Find every line below with the string "utilities" and pick it out.
------------------------------------------------
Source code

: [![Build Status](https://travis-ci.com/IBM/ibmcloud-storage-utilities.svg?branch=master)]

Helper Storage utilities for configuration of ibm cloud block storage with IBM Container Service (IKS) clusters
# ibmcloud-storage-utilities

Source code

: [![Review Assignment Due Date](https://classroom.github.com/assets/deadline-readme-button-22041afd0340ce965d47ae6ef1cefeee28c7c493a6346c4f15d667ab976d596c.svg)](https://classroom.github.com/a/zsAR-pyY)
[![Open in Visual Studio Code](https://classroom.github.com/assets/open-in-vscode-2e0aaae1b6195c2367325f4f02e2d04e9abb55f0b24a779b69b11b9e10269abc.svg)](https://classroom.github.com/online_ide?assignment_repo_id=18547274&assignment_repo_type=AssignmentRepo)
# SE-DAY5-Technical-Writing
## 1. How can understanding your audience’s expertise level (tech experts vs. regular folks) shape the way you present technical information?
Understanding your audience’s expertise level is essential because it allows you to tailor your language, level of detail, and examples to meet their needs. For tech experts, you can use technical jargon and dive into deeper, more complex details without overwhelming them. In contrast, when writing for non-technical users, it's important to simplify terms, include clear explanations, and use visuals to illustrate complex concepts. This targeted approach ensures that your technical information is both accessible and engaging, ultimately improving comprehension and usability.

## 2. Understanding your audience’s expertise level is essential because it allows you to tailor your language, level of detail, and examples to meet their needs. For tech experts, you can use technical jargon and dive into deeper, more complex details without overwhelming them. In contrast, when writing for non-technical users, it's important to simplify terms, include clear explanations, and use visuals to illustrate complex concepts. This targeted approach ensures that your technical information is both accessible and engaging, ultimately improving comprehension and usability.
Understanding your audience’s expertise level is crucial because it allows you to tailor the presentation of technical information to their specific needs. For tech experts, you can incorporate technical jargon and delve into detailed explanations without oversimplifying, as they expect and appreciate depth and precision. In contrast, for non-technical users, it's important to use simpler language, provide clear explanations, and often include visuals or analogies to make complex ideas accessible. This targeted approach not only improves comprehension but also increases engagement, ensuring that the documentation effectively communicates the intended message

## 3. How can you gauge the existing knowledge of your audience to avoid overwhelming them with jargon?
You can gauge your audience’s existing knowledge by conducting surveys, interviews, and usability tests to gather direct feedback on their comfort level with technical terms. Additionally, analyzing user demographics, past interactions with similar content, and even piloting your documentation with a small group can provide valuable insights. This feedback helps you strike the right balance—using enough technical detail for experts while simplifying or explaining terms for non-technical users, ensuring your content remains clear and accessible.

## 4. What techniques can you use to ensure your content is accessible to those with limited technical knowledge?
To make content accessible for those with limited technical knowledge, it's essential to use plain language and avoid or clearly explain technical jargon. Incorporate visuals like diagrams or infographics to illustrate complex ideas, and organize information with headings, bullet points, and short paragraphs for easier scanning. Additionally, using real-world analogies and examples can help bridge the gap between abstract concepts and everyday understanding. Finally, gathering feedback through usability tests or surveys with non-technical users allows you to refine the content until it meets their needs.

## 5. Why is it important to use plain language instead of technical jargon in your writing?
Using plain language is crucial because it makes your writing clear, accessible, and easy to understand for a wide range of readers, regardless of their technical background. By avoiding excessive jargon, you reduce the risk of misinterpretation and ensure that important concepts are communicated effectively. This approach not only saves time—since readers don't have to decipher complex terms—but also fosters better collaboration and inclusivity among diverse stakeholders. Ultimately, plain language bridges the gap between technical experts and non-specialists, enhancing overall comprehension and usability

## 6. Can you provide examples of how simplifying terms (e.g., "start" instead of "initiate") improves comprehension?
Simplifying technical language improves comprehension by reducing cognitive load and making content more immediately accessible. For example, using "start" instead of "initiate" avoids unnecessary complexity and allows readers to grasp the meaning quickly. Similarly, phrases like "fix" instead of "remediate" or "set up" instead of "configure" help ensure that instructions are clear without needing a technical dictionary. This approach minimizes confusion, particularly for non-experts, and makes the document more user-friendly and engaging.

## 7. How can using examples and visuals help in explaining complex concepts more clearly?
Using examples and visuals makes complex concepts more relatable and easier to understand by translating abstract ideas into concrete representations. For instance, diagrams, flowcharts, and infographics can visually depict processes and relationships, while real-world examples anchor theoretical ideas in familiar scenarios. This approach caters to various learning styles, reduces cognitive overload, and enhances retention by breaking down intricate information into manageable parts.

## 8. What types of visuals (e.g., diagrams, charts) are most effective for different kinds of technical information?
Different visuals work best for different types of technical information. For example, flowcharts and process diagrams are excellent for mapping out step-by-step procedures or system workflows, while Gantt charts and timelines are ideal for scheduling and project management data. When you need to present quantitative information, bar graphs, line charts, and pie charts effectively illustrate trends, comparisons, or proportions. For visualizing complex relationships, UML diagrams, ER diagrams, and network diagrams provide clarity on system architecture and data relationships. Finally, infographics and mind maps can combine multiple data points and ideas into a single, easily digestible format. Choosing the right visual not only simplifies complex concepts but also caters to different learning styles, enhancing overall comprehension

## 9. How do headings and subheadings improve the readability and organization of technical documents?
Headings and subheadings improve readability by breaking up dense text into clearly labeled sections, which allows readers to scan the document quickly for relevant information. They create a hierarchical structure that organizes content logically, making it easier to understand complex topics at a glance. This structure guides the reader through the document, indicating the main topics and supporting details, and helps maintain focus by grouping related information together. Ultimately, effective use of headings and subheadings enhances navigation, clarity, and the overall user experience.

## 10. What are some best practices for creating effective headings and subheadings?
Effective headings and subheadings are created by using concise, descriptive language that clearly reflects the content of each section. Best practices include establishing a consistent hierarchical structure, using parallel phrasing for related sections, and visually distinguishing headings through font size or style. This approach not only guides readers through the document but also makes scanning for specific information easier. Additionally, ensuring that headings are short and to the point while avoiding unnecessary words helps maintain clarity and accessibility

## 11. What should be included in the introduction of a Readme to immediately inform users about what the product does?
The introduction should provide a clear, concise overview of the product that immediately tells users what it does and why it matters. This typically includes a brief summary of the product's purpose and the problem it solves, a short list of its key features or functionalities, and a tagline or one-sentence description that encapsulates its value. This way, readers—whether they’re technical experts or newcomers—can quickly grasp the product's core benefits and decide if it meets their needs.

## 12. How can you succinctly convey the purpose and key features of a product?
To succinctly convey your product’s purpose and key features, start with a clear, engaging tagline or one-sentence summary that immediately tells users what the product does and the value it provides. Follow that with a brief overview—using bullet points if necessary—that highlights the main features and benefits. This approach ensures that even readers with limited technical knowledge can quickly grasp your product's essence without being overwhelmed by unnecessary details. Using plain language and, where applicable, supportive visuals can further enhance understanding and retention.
------------------------------------------------
### RESPONSE TO THE EXERCISE
: [![Build Status](https://travis-ci.com/IBM/ibmcloud-storage-utilities.svg?branch=master)]
Helper Storage utilities for configuration of ibm cloud block storage with IBM Container Service (IKS) clusters
# ibmcloud-storage-utilities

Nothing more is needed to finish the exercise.